MACABRE CASE OF PROM PI RAM (Thailand, 2003)
Directed by: Manop Udomdej
Starring: Kamol Sirithranon, Pimpan Chalayonkup, Sompob Benjathikul
Suppannahongsa Film Awards – 2003
Winner – Best Film
Winner – Best Lead Actress - Pimpan Chalayonkup
Winner – Best Script
Winner – Best Editing
Winner – Best Music
In 1977, in the rural village of Prom Pi Ram, Thailand, a young, mentally disturbed woman is found beaten to death beside the train tracks. The case inspired a novel and, now, a movie that, defying all logic, becomes a relentlessly compelling procedural that exerts a primal hold on the audience from some kind of motion picture alchemy. The viewer isn't able to point to one performance, one gimmick, one plot twist or setpiece and say "There — that's what makes the movie." Instead, the flick quietly puts itself together out of beautiful location photography, a gallery of fascinatingly ugly secondary characters worthy of Brueghel and a plot that slowly congeals out of the air into an evil elemental tale that tells us just how low we can go.
Samnian and Lt.-Col. Sookprapdit are two local flatfoots who plod relentlessly after the unknown killer, trying to piece together what exactly happened in their flyblown little chunk of Thailand. Slowly building to a harrowing finale', this movie will stick in your mind like a little rotten spot for weeks afterwards. While the movie bears a passing resemblance to the 2003 Korean blockbuster Memories of Murder, another police procedural about a serial killer and the two country cops who track him down, MACABRE CASE… feels more grounded. It only takes one murder to pull back the curtains on the darkness in this film, and MACABRE CASE… gives ample screen time to its victim (played by Pimpan Chalayonkup) who turns in a magnetically vulnerable performance. Primitively powerful, with a score by British composer Richard Harvey (which he donated, after seeing a rough cut) this film swept the Supannahongsa Film Awards, Thailand’s biggest film awards. But the win was controversial, since the movie has been protested for showing Thais in a bad light, and the director was forced to change the name of the film under pressure from current residents of the village of Prom Pi Ram.

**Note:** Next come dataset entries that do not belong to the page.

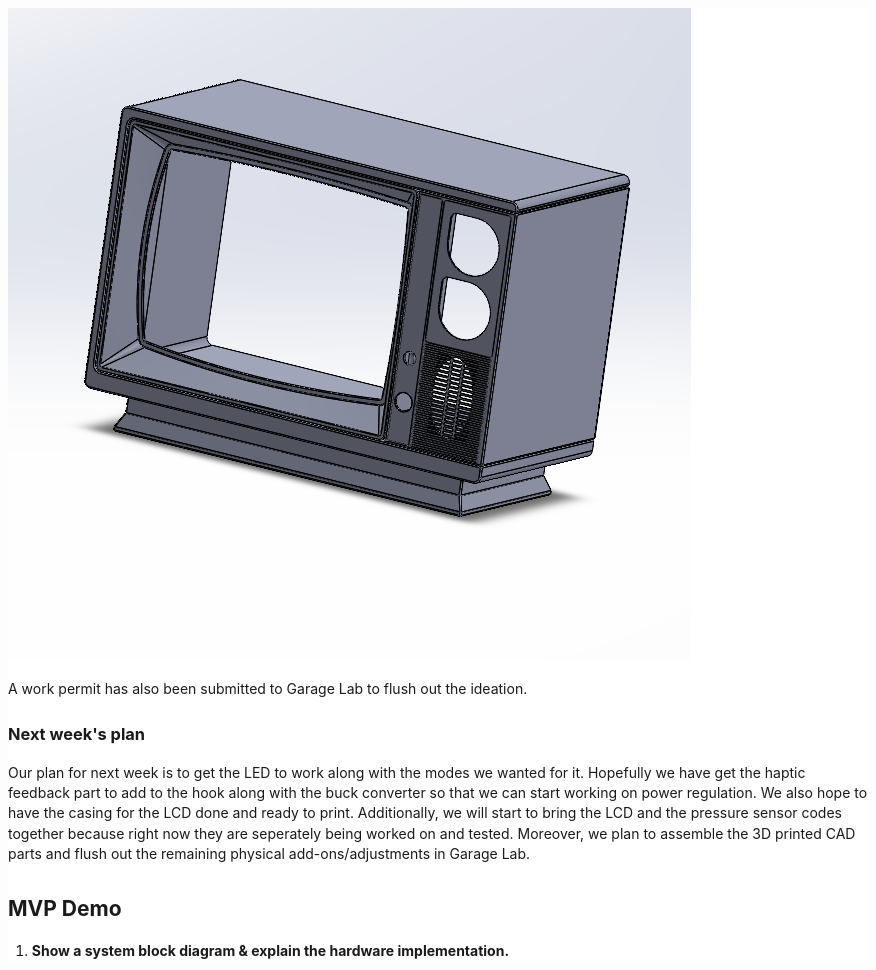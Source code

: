 ![1744418586052](image/README/1744418586052.png)

A work permit has also been submitted to Garage Lab to flush out the ideation.

### Next week's plan

Our plan for next week is to get the LED to work along with the modes we wanted for it. Hopefully we have get the haptic feedback part to add to the hook along with the buck converter so that we can start working on power regulation. We also hope to have the casing for the LCD done and ready to print. Additionally, we will start to bring the LCD and the pressure sensor codes together because right now they are seperately being worked on and tested. Moreover, we plan to assemble the 3D printed CAD parts and flush out the remaining physical add-ons/adjustments in Garage Lab.

## MVP Demo

1. **Show a system block diagram & explain the hardware implementation.**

Ultimately, it’s much ado about nothing. What you’ll remember about this movie isn't the cancerous story of human greed and cruelty, but the two decent cops who move slowly but surely forward, convinced that every mystery has a solution, convinced that their little backwater is a decent place to live no matter how much evidence they uncover to the contrary, and convinced that even a dead stranger deserves justice, no matter how long it takes to achieve.